Draco scrambled to his feet and hastily wiped rasher bits off his black trousers and shirt, striving for that air of superiority he possessed at the start of this verbal battle. He willed the steel to return to his back, to his head and heart but Granger beat him to the punch. She was bloody good at doing that, despite his years of practice.

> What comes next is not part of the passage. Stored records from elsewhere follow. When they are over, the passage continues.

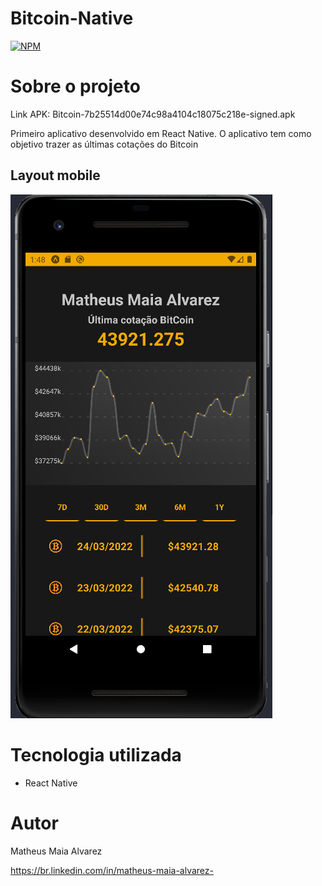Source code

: # Bitcoin-Native
[![NPM](https://img.shields.io/npm/l/react)](https://github.com/MatheusAlvarez/Bitcoin-Native/blob/main/LICENSE) 

# Sobre o projeto
Link APK: Bitcoin-7b25514d00e74c98a4104c18075c218e-signed.apk

Primeiro aplicativo desenvolvido em React Native. O aplicativo tem como objetivo trazer as últimas cotações do Bitcoin 

## Layout mobile
![Mobile 1](https://github.com/MatheusAlvarez/Bitcoin-Native/blob/main/assets/mobile1.png)

# Tecnologia utilizada
- React Native

# Autor
Matheus Maia Alvarez

https://br.linkedin.com/in/matheus-maia-alvarez-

She rose from the chair, simultaneously shedding the trepidation that had her previously glued to the seat. Draco's jaw fell slack at the sight of her, undignified in her matching pajama set. She was a dozen shades of amber from her bed head to her bare feet and for a breath, just a half second, he could acknowledge that Granger was indeed attractive.

Well, until she opened her mouth.

"Why don't you try to be nice for once?" she retorted, delicately sniffing the air. Granger had crossed her arms and glared him down. "Let's try it, shall we? I dare you to compliment me."

The answer rolled automatically off Malfoy's tongue without any real thought required. "You're intelligent," he said permissively, not even bothering to make eye contact with the bossy witch. Malfoy was so concerned keeping his tone neutral and his tall frame nonchalant that over a minute of silence had built steam between them before he turned his eyes back to her.

The look that met his was kaleidoscopic; a swirling, sifting mess that shimmered from disappointment to frustration to sadness to another half dozen emotions Draco felt overwhelmed by. He never let his own feelings play at the surface like she did, as if her person thrived on the tidal wave of emotion that rose behind her fierce, caramel-colored eyes.

 _Her Gryffindor is showing. Only they would be foolish enough to reveal all that vulnerability._

Malfoy was about to say something before that tidal wave drowned him but she broke the silence, the words a knife cutting right to the bone.

"That's all everyone sees… my intelligence. Like I have nothing making up my person but my big brain." Granger's eyes crystallized as a single feeling coalesced to the forefront. The resentment colored her voice dark, bitter, strong. "All I'm asking is that one bloody person would be able to use their brain and point out something else that is positive about me."

She deflated like a popped balloon and as all the air rushed out of her, tears tumbled soon after.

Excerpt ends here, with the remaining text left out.